4 de fevereiro de 2014

HÉLIO SCHWARTSMAN O beijo gay


SÃO PAULO - Saiu, enfim, o tal do beijo gay na novela da Globo. Não creio que haja muito motivo para comemorar. A TV, como a cavalaria, é sempre a última a chegar. Se a cena foi veiculada no horário nobre, é porque a maioria da sociedade já não considera tal ato obsceno ou escandaloso. Pelo menos não muito.
Vejo com ceticismo, assim, os vaticínios dos que afirmam que o beijo televisado contribuirá para reduzir a homofobia no país. Tal efeito, se de fato passa de uma fantasia, apenas soma um grãozinho a um movimento mais amplo de aceitação que já está em curso há muito tempo e não tem data para acabar.

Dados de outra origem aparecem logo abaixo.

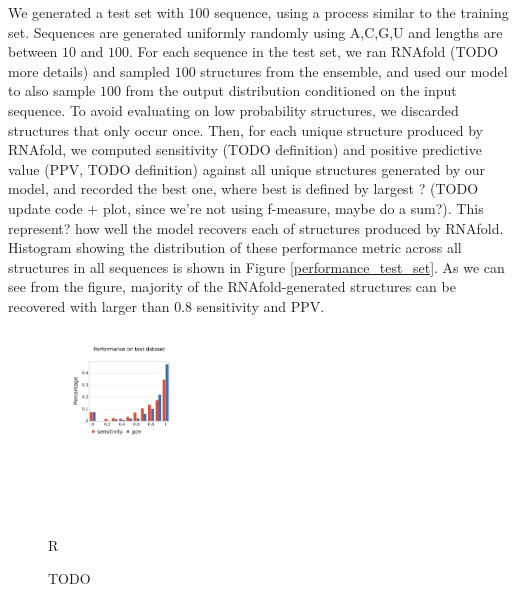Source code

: \documentclass{article}
\begin{document}
We generated a test set with $100$ sequence, using a process similar to the training set.
Sequences are generated uniformly randomly using A,C,G,U and lengths are between $10$ and $100$.
For each sequence in the test set, we ran RNAfold (TODO more details) and sampled $100$ structures from the ensemble,
and used our model to also sample $100$ from the output distribution conditioned on the input sequence.
To avoid evaluating on low probability structures, we discarded structures that only occur once.
Then, for each unique structure produced by RNAfold, we computed sensitivity (TODO definition) and
positive predictive value (PPV, TODO definition) against all unique structures generated by our model,
and recorded the best one, where best is defined by largest ? (TODO update code + plot, since we're not using f-measure, maybe do a sum?).
This represent? how well the model recovers each of structures produced by RNAfold.
Histogram showing the distribution of these performance metric across all structures in all sequences is shown in Figure \ref{performance_test_set}.
As we can see from the figure, majority of the RNAfold-generated structures can be recovered with larger than $0.8$ sensitivity and PPV.

\begin{figure}{R}
    \centering
    \includegraphics[width=0.4\textwidth]{plot/performance_test_set.pdf}
    \caption{TODO}
    \label{fig:performance_test_set}
    \centering
\end{figure}



\end{document}

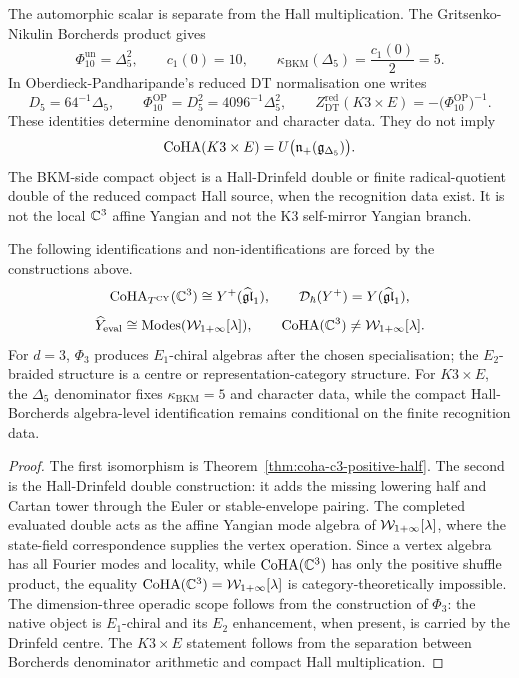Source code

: The automorphic scalar is separate from the Hall multiplication.  The
Gritsenko-Nikulin Borcherds product gives
\[
  \Phi_{10}^{\mathrm{un}}=\Delta_5^2,
  \qquad
  c_1(0)=10,
  \qquad
  \kappa_{\mathrm{BKM}}(\Delta_5)=\frac{c_1(0)}2=5.
\]
In Oberdieck-Pandharipande's reduced DT normalisation one writes
\[
  D_5=64^{-1}\Delta_5,
  \qquad
  \Phi_{10}^{\mathrm{OP}}=D_5^2=4096^{-1}\Delta_5^2,
  \qquad
  Z^{\mathrm{red}}_{\mathrm{DT}}(K3\times E)
  =-\bigl(\Phi_{10}^{\mathrm{OP}}\bigr)^{-1}.
\]
These identities determine denominator and character data.  They do
not imply
\[
  \CoHA(K3\times E)
  =
  U\bigl(\mathfrak n_+(\mathfrak g_{\Delta_5})\bigr).
\]
The BKM-side compact object is a Hall-Drinfeld double or finite
radical-quotient double of the reduced compact Hall source, when the
recognition data exist.  It is not the local \(\C^3\) affine Yangian
and not the K3 self-mirror Yangian branch.

\begin{theorem}[Taxonomy]
\label{thm:coha-w-taxonomy}
The following identifications and non-identifications are forced by
the constructions above.
\[
\CoHA_{T^{\mathrm{CY}}}(\C^3)
\cong
\Yp(\gglone),
\qquad
\mathcal D_\hbar(\Yp)
=
\YFull(\gglone),
\]
\[
\widehat{\YFull}_{\mathrm{eval}}
\cong
\operatorname{Modes}(\Wilpha[\lambda]),
\qquad
\CoHA(\C^3)\neq \Wilpha[\lambda].
\]
For \(d=3\), \(\Phi_3\) produces \(E_1\)-chiral algebras after the
chosen specialisation; the \(E_2\)-braided structure is a centre or
representation-category structure.  For \(K3\times E\), the
\(\Delta_5\) denominator fixes \(\kappa_{\mathrm{BKM}}=5\) and
character data, while the compact Hall-Borcherds algebra-level
identification remains conditional on the finite recognition data.
\end{theorem}

\begin{proof}
The first isomorphism is Theorem~\ref{thm:coha-c3-positive-half}.  The
second is the Hall-Drinfeld double construction: it adds the missing
lowering half and Cartan tower through the Euler or stable-envelope
pairing.  The completed evaluated double acts as the affine Yangian
mode algebra of \(\Wilpha[\lambda]\), where the state-field
correspondence supplies the vertex operation.  Since a vertex algebra
has all Fourier modes and locality, while \(\CoHA(\C^3)\) has only the
positive shuffle product, the equality \(\CoHA(\C^3)=\Wilpha[\lambda]\)
is category-theoretically impossible.  The dimension-three operadic
scope follows from the construction of \(\Phi_3\): the native object is
\(E_1\)-chiral and its \(E_2\) enhancement, when present, is carried by
the Drinfeld centre.  The \(K3\times E\) statement follows from the
separation between Borcherds denominator arithmetic and compact Hall
multiplication.
\end{proof}


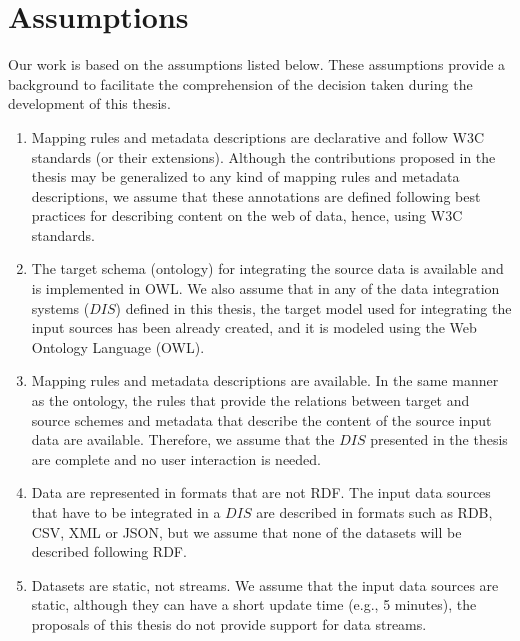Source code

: \section{Assumptions}
Our work is based on the assumptions listed below. These assumptions provide a background to facilitate the comprehension of the decision taken during the development of this thesis.
\begin{enumerate}[label=\textbf{A{\arabic*}}]
    \item Mapping rules and metadata descriptions are declarative and follow W3C standards (or their extensions). Although the contributions proposed in the thesis may be generalized to any kind of mapping rules and metadata descriptions, we assume that these annotations are defined following best practices for describing content on the web of data, hence, using W3C standards. 
    \item The target schema (ontology) for integrating the source data is available and is implemented in OWL. We also assume that in any of the data integration systems ($DIS$) defined in this thesis, the target model used for integrating the input sources has been already created, and it is modeled using the Web Ontology Language (OWL).
    \item Mapping rules and metadata descriptions are available. In the same manner as the ontology, the rules that provide the relations between target and source schemes and metadata that describe the content of the source input data are available. Therefore, we assume that the $DIS$ presented in the thesis are complete and no user interaction is needed.
    \item Data are represented in formats that are not RDF. The input data sources that have to be integrated in a $DIS$ are described in formats such as RDB, CSV, XML or JSON, but we assume that none of the datasets will be described following RDF.
    \item Datasets are static, not streams. We assume that the input data sources are static, although they can have a short update time (e.g., 5 minutes), the proposals of this thesis do not provide support for data streams.
\end{enumerate}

Nesse quesito, aliás, nós brasileiros não nos saímos tão mal. Embora carreguemos a cruz de ter sido o último país ocidental a abolir a escravidão, estamos entre os primeiros a revogar as leis que puniam o homossexualismo. Por aqui, a sodomia deixou de ser um ilícito em 1830, quando o Código Criminal do Império substituiu as Ordenações Filipinas, que determinavam que os homossexuais fossem queimados vivos e "feitos per fogo em pó, para que nunca de seu corpo e sepultura possa haver memoria, e todos os seus bens sejam confiscados para a Corôa de nossos Reinos".
A título de comparação, nas avançadas Suécia e Inglaterra, a prática só deixou de ser crime em 1944 e em 1967, respectivamente. Nos EUA, as leis contra a sodomia só foram plenamente revogadas em 2003 --e por decisão da Suprema Corte, não dos corpos legislativos estaduais.
Voltando ao beijo, houve, é claro, quem não gostasse. Como em qualquer distribuição normal, existe uma franja de gente mais conservadora que ainda chia diante desse tipo de imagem, mas esse é um grupo cuja importância política e demográfica é decrescente. De todo modo, eles têm à sua disposição o indefectível controle remoto. Se não gostam do que veem, são perfeitamente livres para mudar de canal ou até desligar a TV.